Aug 21st, 2012 | A look at Tory Stevens and his journey to Charlotte
by Samuel Perley
For most people 24 years is a long to be doing anything, let alone competing in a sport as grueling and competitive as box lacrosse. Not so for goaltender Tory Stevens, who just might need another 24 years to satisfy his own craving for the sport.
At 27 years old, Stevens has earned a spot at goaltender for the Charlotte Copperheads inaugural season but his path to doing so has been anything but quick. Born into a lacrosse family, Stevens began playing as a toddler on a Seneca tribe reservation in upstate New York, an area known for its rich history and tradition in the sport within the Native American community. Stevens was born into local lacrosse legacy as his grandfather, Gilbert Lay, made huge contributions to the game and has numerous lacrosse arenas and buildings named after him within the area. Persuaded by his father to play goaltender, Stevens played the fast-paced box lacrosse throughout his youth and eventually made his way onto the local New Town Golden Eagles in the Can-Am League.

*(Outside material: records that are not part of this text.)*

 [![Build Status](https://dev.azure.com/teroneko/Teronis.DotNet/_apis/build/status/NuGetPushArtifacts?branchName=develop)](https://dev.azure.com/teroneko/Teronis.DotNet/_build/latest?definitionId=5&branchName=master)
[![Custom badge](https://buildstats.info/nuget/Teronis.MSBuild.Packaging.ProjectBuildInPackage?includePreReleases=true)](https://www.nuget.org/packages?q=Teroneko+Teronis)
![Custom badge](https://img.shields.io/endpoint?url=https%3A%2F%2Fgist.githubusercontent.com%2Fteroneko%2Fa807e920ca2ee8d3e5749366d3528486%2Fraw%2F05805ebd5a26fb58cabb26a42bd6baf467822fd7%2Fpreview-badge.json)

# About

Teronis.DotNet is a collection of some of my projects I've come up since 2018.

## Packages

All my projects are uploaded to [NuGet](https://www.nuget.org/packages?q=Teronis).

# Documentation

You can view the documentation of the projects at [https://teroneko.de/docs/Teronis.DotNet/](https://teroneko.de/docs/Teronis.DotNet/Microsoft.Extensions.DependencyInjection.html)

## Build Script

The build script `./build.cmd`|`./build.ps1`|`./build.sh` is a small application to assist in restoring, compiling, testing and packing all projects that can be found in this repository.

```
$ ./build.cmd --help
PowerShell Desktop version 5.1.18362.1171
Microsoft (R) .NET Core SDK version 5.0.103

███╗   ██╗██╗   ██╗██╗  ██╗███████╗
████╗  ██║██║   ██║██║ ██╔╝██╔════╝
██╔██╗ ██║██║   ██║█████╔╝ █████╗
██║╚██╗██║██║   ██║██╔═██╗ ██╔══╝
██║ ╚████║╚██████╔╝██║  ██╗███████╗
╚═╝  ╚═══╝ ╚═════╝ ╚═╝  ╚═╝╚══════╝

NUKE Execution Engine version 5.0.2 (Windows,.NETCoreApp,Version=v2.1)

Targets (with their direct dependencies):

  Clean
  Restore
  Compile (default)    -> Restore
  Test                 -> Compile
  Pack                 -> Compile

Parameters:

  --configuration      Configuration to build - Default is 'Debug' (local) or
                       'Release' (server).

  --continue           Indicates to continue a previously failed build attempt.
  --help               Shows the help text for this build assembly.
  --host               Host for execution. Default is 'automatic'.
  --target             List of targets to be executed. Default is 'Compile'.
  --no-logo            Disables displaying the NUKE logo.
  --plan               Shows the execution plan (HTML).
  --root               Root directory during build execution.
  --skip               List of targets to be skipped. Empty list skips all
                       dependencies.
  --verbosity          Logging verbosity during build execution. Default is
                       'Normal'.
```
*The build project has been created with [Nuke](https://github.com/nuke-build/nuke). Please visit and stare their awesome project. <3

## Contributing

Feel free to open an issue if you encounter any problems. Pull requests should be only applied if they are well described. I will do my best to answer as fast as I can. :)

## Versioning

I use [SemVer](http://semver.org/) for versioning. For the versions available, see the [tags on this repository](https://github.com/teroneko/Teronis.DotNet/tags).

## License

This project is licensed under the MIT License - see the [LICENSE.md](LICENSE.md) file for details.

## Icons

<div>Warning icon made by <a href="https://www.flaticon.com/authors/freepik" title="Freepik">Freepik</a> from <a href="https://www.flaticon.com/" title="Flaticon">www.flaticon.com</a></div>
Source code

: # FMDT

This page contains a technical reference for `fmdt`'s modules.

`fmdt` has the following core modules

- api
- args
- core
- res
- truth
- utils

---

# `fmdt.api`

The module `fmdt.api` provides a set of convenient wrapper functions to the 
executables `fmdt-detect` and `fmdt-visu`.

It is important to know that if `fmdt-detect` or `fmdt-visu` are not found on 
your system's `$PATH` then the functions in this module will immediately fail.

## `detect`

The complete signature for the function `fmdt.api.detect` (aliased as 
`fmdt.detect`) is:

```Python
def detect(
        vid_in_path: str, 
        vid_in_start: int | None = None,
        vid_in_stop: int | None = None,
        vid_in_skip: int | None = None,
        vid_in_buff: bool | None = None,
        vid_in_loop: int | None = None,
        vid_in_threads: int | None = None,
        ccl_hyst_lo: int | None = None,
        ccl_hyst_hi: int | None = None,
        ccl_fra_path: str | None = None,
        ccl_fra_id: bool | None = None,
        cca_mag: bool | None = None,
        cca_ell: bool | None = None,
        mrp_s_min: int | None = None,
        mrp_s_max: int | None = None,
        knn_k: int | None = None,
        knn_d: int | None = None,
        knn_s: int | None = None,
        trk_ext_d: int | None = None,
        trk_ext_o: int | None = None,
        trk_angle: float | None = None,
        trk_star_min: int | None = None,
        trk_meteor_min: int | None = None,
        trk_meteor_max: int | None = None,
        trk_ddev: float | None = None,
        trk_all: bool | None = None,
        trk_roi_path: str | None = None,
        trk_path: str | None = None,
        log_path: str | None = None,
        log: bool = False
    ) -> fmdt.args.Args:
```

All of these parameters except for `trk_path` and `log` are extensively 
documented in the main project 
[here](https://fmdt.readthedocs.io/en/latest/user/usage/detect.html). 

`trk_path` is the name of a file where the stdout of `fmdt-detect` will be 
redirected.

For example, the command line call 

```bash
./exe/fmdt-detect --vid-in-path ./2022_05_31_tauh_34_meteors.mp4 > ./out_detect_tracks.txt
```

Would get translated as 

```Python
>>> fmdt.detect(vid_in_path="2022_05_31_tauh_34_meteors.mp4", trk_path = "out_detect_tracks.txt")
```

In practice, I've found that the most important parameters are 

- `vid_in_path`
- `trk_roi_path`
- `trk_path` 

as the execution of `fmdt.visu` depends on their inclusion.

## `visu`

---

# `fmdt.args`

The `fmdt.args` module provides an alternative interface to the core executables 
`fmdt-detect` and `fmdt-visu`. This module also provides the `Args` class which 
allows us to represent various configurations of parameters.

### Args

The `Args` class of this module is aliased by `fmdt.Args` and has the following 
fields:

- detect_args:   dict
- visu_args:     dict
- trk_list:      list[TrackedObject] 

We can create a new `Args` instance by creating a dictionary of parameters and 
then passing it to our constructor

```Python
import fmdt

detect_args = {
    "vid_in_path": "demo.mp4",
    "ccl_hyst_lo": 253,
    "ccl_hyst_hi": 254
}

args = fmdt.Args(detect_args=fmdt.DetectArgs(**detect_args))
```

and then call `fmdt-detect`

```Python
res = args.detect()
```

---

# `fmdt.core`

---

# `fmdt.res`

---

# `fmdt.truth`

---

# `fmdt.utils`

Stevens tried out persistently for teams in the National Lacrosse League for eight years but encountered the challenges many other American-born players face when trying to get noticed in a sport that tends to hold Canadian-born players in higher regard because of their familiarity with box lacrosse as opposed to the field version more commonly seen in the United States. Being a goaltender, Stevens says he saw even more limited opportunities than other players because “it is hard getting noticed when there are only two spots available.”
Engrained with a pure love for the sport, Stevens continued to play where he could and try out for anybody willing to give him a look even if it meant being passed over numerous times and in some cases for players less qualified than he was. Stevens was also forced to deal with a major knee injury two years ago that although hindered him physically, did nothing to curtail his enthusiasm or desire to play box lacrosse professionally.
Stevens made his way to a lacrosse combine in Richmond, Virginia, last December where he first caught the eye of Copperheads Head Coach, Tom Ryan, who Stevens lists as one of his idols growing up. Other than standing out as the best goaltender, Ryan says he was most impressed about Stevens’ commitment to the sport and “his willingness to get himself wherever he needed to be in order to play.” Ryan also wanted to see more American-born players given the opportunity to play box lacrosse and not simply be passed up for Canadian players, something Stevens and others have had to deal with for much of their careers.
Having dealt with so much rejection from team after team, one can imagine the excitement Stevens felt when he received a call from Ryan informing him of the team’s plans to draft him earlier this year. “I thought someone was playing a joke on me,” said Stevens, “it was surreal.”
As one of the more experienced box lacrosse players on the Copperheads, Stevens says he would really like to be part of the team that brings home the first championship in the Professional Lacrosse League and truly believes Charlotte as the talent and skill to be able to do so. More importantly, Stevens says he “wants to be able to serve as an ambassador for the Seneca nation and be able to open doors for other players” who may be passed over for teams just like he was. He will have no shortage of support back home as much of his community has rallied around his success and even put together a benefit for him when he first made the Copperheads.
After the season, Stevens plans on returning back to home to spend time with his girlfriend who will soon be giving birth to the couple’s first child. Besides his newfound fatherhood, Stevens plans to keep playing for the Golden Eagles in the offseason and long term hopes to still be playing as long as he is physically able to and perhaps eventually join one of the senior leagues on his reservation where his 55-year old father currently plays.
One thing we can count on for sure in the future is whether Stevens is on the Copperheads or not, his passion for the game and strong support he receives from his family and the Seneca nation means he will surely be playing the game he loves for as long as he can.